On Wednesday 22 November, Palazzo Moroni, the 17th-century mansion in the heart of the Upper City, fully opened to the public after three years of restoration.

FAI and the Palazzo Moroni Museum Foundation – on the occasion of the event “Bergamo Brescia Italian Capital of Culture 2023” – have inaugurated Palazzo Moroni. After the opening of the gardens and the orchard in June 2020, in the midst of the pandemic that had hit the city hard, and that of four rooms with splendid Baroque frescoes in September 2021 – as part of the celebrations for the 500th anniversary of the birth of Giovanni Battista Moroni, whose masterpieces are preserved in these rooms – the 17th-century palazzo in the heart of Città Alta has opened in full since Wednesday 22 November 2023.

Five further rooms on the piano nobile, featuring a 19th-century layout – the Yellow Room, the Pink Room, the Blue Room, the Chinese Parlour and the Turkish Room – and the mezzanine, with the kitchenette and the flat used until 2009 by Count Antonio Moroni, the last inhabitant of the residence.

Renovated reception areas, such as the ticket office with shop, and new services and tools to accompany the visit were also inaugurated, starting with a video narration with immersive projections set up in the large kitchen, which narrates – with the voice of Luca Micheletti – the history of the family and the palace.
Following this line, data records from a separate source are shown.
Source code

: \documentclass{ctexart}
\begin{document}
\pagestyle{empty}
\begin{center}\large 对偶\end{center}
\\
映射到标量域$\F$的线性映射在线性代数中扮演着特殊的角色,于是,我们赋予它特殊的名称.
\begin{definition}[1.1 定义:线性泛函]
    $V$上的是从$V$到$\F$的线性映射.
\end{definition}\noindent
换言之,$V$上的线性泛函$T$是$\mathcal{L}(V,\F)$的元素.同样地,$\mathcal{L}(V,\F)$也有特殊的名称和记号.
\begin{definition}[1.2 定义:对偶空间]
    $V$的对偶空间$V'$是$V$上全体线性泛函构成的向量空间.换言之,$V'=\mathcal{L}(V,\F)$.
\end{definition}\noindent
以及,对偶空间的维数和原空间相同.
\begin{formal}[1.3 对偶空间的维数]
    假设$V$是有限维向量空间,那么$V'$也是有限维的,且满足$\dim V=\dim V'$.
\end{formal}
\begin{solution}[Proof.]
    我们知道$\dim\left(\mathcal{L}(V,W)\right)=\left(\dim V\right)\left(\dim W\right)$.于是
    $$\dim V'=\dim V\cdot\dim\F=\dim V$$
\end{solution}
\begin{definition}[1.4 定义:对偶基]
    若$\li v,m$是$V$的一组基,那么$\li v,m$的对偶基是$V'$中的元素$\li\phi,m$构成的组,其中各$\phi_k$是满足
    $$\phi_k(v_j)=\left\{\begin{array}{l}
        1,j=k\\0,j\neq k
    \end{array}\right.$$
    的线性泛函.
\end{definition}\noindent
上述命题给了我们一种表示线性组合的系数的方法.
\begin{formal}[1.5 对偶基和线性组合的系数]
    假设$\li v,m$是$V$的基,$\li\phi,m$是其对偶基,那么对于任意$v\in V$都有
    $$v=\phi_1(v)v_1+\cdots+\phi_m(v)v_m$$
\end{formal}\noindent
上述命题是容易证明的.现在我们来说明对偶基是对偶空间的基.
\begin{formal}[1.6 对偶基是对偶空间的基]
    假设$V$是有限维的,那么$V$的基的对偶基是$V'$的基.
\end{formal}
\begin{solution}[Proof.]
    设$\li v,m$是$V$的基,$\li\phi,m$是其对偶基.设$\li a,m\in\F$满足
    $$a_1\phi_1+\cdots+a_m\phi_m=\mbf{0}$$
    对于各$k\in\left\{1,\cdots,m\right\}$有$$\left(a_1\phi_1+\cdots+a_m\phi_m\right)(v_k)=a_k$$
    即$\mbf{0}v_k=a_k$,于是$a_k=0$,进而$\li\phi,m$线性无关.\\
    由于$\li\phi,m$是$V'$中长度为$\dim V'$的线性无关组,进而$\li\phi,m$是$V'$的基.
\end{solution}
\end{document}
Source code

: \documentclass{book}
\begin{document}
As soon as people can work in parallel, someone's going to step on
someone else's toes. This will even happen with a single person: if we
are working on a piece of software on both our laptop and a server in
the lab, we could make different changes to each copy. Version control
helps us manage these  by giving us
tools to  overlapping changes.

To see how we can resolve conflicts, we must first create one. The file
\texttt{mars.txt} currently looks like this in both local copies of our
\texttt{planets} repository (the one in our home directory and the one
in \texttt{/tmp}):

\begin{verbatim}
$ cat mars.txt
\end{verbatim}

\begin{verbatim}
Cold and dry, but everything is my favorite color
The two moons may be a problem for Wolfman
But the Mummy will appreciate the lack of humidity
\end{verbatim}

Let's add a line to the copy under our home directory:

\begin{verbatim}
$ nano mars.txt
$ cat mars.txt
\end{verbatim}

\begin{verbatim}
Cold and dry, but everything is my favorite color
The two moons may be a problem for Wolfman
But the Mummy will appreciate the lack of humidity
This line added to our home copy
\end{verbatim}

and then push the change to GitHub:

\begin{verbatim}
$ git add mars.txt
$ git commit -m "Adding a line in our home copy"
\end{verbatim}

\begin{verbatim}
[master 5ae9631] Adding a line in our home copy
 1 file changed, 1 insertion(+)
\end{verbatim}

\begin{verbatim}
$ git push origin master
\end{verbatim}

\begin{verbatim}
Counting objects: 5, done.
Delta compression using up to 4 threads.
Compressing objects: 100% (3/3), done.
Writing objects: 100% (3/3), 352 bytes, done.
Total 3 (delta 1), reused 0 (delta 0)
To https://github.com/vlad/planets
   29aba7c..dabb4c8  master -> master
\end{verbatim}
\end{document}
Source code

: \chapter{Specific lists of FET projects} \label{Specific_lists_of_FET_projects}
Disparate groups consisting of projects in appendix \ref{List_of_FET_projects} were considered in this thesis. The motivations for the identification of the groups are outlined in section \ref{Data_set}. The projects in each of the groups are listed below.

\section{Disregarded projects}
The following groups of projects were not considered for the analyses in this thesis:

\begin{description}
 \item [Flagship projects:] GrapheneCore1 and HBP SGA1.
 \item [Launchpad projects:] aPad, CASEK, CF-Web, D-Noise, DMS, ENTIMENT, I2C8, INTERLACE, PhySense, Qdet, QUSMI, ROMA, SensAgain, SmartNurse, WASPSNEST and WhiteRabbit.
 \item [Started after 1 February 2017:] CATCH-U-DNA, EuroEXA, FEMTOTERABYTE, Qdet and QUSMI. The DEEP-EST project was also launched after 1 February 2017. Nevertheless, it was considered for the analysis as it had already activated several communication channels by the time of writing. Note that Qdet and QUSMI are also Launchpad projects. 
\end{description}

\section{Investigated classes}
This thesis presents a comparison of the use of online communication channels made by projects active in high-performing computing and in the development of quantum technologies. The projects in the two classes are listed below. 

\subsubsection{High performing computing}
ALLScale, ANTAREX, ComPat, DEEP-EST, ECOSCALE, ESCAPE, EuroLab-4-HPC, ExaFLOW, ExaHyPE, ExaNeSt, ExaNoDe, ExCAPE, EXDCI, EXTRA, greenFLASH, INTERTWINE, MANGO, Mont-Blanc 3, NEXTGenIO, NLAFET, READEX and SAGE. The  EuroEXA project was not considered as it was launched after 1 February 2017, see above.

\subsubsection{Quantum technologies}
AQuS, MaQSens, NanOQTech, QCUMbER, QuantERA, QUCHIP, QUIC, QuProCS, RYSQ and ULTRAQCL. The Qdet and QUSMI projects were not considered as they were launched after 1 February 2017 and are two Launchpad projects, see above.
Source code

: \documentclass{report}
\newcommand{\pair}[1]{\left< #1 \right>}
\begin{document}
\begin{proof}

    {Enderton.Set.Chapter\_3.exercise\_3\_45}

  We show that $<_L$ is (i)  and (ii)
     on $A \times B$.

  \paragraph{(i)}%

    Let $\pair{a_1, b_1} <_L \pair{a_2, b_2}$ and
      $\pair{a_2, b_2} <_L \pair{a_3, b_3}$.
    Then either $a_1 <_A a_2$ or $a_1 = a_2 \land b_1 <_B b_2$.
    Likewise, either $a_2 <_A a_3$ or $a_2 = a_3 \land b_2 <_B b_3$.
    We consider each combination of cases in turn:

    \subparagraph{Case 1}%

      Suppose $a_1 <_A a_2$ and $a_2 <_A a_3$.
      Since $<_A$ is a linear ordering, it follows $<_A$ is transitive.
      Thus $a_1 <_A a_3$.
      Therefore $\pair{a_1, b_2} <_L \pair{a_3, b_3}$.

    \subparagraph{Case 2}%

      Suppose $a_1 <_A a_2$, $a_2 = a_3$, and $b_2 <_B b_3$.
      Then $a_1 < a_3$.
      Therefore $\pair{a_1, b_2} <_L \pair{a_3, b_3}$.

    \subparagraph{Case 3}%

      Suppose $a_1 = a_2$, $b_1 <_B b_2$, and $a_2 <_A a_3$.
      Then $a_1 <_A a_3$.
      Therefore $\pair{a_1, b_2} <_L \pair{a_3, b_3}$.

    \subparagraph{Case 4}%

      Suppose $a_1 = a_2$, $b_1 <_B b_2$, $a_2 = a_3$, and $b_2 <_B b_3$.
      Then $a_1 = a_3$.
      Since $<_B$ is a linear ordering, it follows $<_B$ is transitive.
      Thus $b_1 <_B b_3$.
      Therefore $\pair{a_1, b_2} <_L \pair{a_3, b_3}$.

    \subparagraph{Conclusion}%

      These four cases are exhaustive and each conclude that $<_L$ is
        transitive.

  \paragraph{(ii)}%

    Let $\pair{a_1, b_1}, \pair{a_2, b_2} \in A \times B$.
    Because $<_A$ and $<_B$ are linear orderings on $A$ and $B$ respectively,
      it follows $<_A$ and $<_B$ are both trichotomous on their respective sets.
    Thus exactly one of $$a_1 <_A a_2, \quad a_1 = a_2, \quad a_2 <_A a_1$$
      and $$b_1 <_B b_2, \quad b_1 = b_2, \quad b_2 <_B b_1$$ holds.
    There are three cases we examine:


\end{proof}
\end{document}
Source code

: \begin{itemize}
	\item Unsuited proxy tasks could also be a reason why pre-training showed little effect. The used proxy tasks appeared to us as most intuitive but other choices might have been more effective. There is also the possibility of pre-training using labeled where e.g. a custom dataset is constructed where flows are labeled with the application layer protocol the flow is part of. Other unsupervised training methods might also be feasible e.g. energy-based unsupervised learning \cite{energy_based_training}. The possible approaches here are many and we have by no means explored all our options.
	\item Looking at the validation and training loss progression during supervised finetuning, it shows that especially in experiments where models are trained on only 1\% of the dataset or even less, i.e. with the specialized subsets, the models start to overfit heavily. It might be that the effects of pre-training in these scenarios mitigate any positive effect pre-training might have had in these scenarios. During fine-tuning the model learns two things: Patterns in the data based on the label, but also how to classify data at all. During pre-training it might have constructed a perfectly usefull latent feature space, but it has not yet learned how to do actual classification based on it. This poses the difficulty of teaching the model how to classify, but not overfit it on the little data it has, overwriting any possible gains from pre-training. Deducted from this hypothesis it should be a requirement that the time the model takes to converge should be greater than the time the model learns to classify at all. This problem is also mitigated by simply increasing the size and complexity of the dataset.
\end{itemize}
Palazzo Moroni, the first urban palace acquired by FAI, opened after three years of restoration work to secure, preserve and enhance it. This involved the gardens, extended with panoramic terraces at the foot of the Rocca civica and as far as the ortaglia, two hectares of countryside in the heart of the city, and the interiors, extraordinarily preserved in their decorations, furnishings, objects and works of art from the family collection, which includes three portraits by Giovanni Battista Moroni (1521 circa-1579/1580) among its masterpieces: The Portrait of Isotta Brembati, the Portrait of Giovanni Gerolamo Grumelli, better known as The Knight in Pink, and the Portrait of an Elderly Lady.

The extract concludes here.